Nr. 11/2013 vom 14.03.2013

Entfernte Altistanbuler Verwandte

Von Astrid Kaminski

Die stadtplanerischen Neuigkeiten aus Istanbul lassen selten Jubel aufkommen. Historische Viertel verschwinden, neoosmanische, kostspielige Sterilität breitet sich aus, und der Eingang zum Goldenen Horn wird mit Betonpfeilern für die nächste Brücke über den Bosporus zugepflockt. Am liebsten, so viel Nostalgie sei einem gegönnt, würde man die StadtplanerInnen auf die Spuren Orhan Pamuks schicken und aus Büchern ganze Viertel (wieder) errichten lassen.

Eine Vorlage dazu könnten die «Geschichten aus Istanbul» liefern: Die schöne Auswahl aus der meisterhaften Kurzprosa von Sait Faik Abasiyanik (1906–1954), übersetzt von Gerhard Meier, wurde vom türkischen Kultus- und Tourismusministerium gefördert. Das Istanbul dieser Geschichten ist ein Gegenstück zum nationalistischen Anliegen damaliger und teils auch heutiger Politik: eine multiethnisch-kosmopolitische, verwegen-verwunschene Metropole, die gleichzeitig urban wie von ländlichen sozialen Infrastrukturen durchzogen ist. Wie beim etwas jüngeren Autor Metin Eloglu kreuzen dort Glücksspieler, Tagediebe, Tagelöhner und Fischer so gehäuft auf, als machten sie den Hauptbevölkerungsanteil aus. Und dabei sind sie derart nah an gewissen menschlichen Grundeigenschaften gebaut, dass man noch in jedem von ihnen einen Verwandten des eigenen Alter Ego finden kann.

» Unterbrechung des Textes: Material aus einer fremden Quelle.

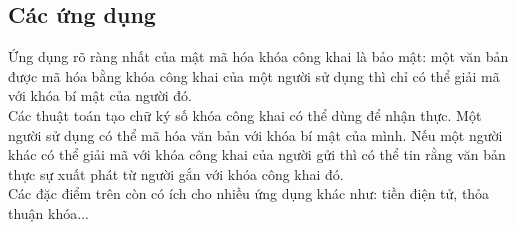 \subsection{Các ứng dụng}

Ứng dụng rõ ràng nhất của mật mã hóa khóa công khai là bảo mật: một văn bản được mã hóa bằng khóa công khai của một người sử dụng thì chỉ có thể giải mã với khóa bí mật của người đó.\\

Các thuật toán tạo chữ ký số khóa công khai có thể dùng để nhận thực. Một người sử dụng có thể mã hóa văn bản với khóa bí mật của mình. Nếu một người khác có thể giải mã với khóa công khai của người gửi thì có thể tin rằng văn bản thực sự xuất phát từ người gắn với khóa công khai đó.\\

Các đặc điểm trên còn có ích cho nhiều ứng dụng khác như: tiền điện tử, thỏa thuận khóa...

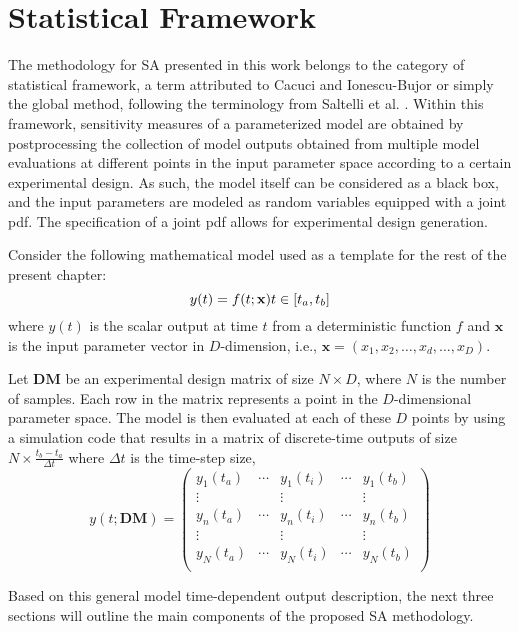\section{Statistical Framework}\label{sec:sa_statistical_framework}

The methodology for SA presented in this work belongs to
the category of statistical framework, a term attributed
to Cacuci and Ionescu-Bujor \cite{Ionescu-Bujor2004} or simply the global
method, following the terminology from Saltelli et al. \cite{Saltelli2004}.
Within this framework, sensitivity measures of a parameterized
model are obtained by postprocessing the collection
of model outputs obtained from multiple model
evaluations at different points in the input parameter space
according to a certain experimental design. 
As such, the model itself can be considered as a black box, 
and the input parameters are modeled as random variables
equipped with a joint pdf. 
The specification of a joint pdf allows for experimental design generation.

Consider the following mathematical model used as a template for the rest of the present chapter:
\begin{equation}
y(t) = f(t;\mathbf{x}) \bigskip t \in [t_a,t_b]
\end{equation}
where $y(t)$ is the scalar output at time $t$ from a deterministic
function $f$ and $\mathbf{x}$ is the input parameter vector in
$D$-dimension, i.e., $\mathbf{x} = (x_1, x_2, \dots , x_d, \dots , x_D)$.

Let $\mathbf{DM}$ be an experimental design matrix of size
$N \times D$, where $N$ is the number of samples. 
Each row in the matrix represents a point in the $D$-dimensional parameter space. 
The model is then evaluated at each of these $D$ points by using a simulation code that results in a matrix of discrete-time outputs of size $N\times \frac{t_b-t_a}{\Delta t}$ where $\Delta t$ is the time-step size,
\begin{equation}
y(t; \mathbf{DM}) = 
\begin{pmatrix}
y_1(t_a)  & \cdots & y_1(t_i) & \cdots & y_1(t_b)\\
\vdots	  &        & \vdots   &        & \vdots\\
y_n(t_a)  & \cdots & y_n(t_i) & \cdots & y_n(t_b)\\
\vdots	  &        & \vdots   &        & \vdots\\
y_N(t_a)  & \cdots & y_N(t_i) & \cdots & y_N(t_b) \\
\end{pmatrix}
\end{equation}

Based on this general model time-dependent output description, 
the next three sections will outline the main components of the proposed SA methodology.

Sait Faik Abasiyanik gilt zusammen mit Sabbahatin Ali als Erfinder der türkischen Kurzgeschichte. Der aus einer gutbürgerlichen Familie stammende Autor lebte als beispielhafter, durchaus unglücklicher Bohemien, trank sich relativ zielstrebig zu Tode und konstatierte durch einen seiner Protagonisten: «Hätte ich nicht geschrieben, ich wäre verrückt geworden.» So hat sein tragisches Carpe diem eine luzide Literatur hervorgebracht, die zum Ansprechendsten gehört, was im Bereich der Kurzgeschichte zu finden ist – und eine derart sinnliche Atmosphäre verbreitet, dass man sofort hinmöchte in diese fischumschwommene Stadt der kleinen Leute.